• PROBLEM STATEMENT:
Your answer must be an exact copy of the entries, containing no images.

Rendered images with source text
==============================

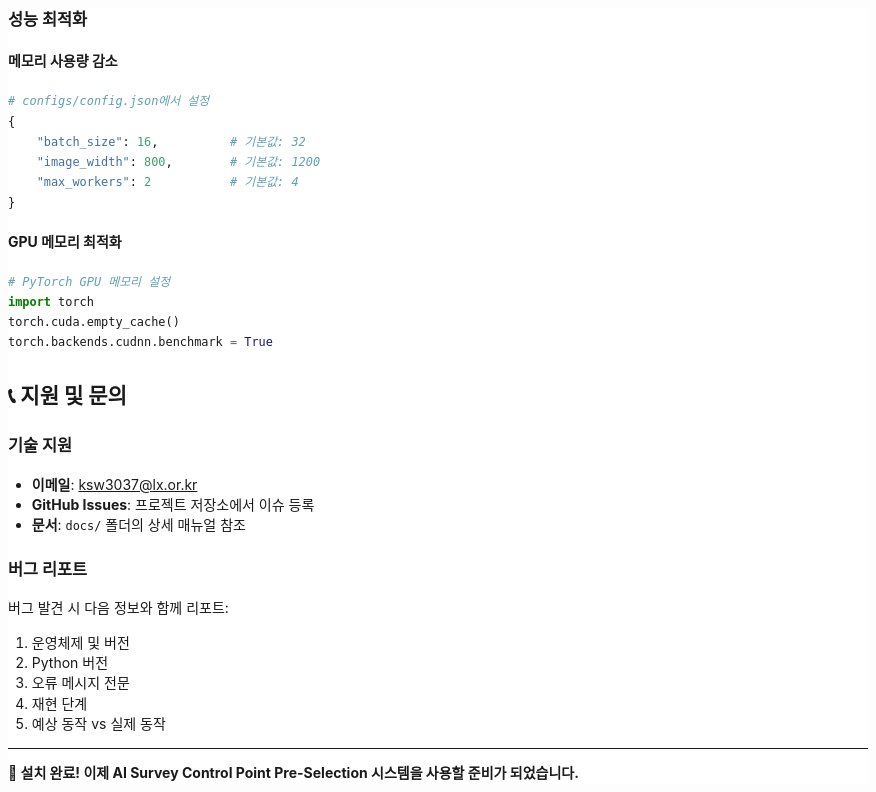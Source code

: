### 성능 최적화

#### 메모리 사용량 감소
```python
# configs/config.json에서 설정
{
    "batch_size": 16,          # 기본값: 32
    "image_width": 800,        # 기본값: 1200  
    "max_workers": 2           # 기본값: 4
}
```

#### GPU 메모리 최적화
```python
# PyTorch GPU 메모리 설정
import torch
torch.cuda.empty_cache()
torch.backends.cudnn.benchmark = True
```

## 📞 지원 및 문의

### 기술 지원
- **이메일**: ksw3037@lx.or.kr
- **GitHub Issues**: 프로젝트 저장소에서 이슈 등록
- **문서**: `docs/` 폴더의 상세 매뉴얼 참조

### 버그 리포트
버그 발견 시 다음 정보와 함께 리포트:
1. 운영체제 및 버전
2. Python 버전
3. 오류 메시지 전문
4. 재현 단계
5. 예상 동작 vs 실제 동작

---

**🎉 설치 완료! 이제 AI Survey Control Point Pre-Selection 시스템을 사용할 준비가 되었습니다.**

==============================

• SOLVED PROBLEM:
Source code

:### 성능 최적화

#### 메모리 사용량 감소
```python
# configs/config.json에서 설정
{
    "batch_size": 16,          # 기본값: 32
    "image_width": 800,        # 기본값: 1200  
    "max_workers": 2           # 기본값: 4
}
```

#### GPU 메모리 최적화
```python
# PyTorch GPU 메모리 설정
import torch
torch.cuda.empty_cache()
torch.backends.cudnn.benchmark = True
```

## 📞 지원 및 문의

### 기술 지원
- **이메일**: ksw3037@lx.or.kr
- **GitHub Issues**: 프로젝트 저장소에서 이슈 등록
- **문서**: `docs/` 폴더의 상세 매뉴얼 참조

### 버그 리포트
버그 발견 시 다음 정보와 함께 리포트:
1. 운영체제 및 버전
2. Python 버전
3. 오류 메시지 전문
4. 재현 단계
5. 예상 동작 vs 실제 동작

---

**🎉 설치 완료! 이제 AI Survey Control Point Pre-Selection 시스템을 사용할 준비가 되었습니다.**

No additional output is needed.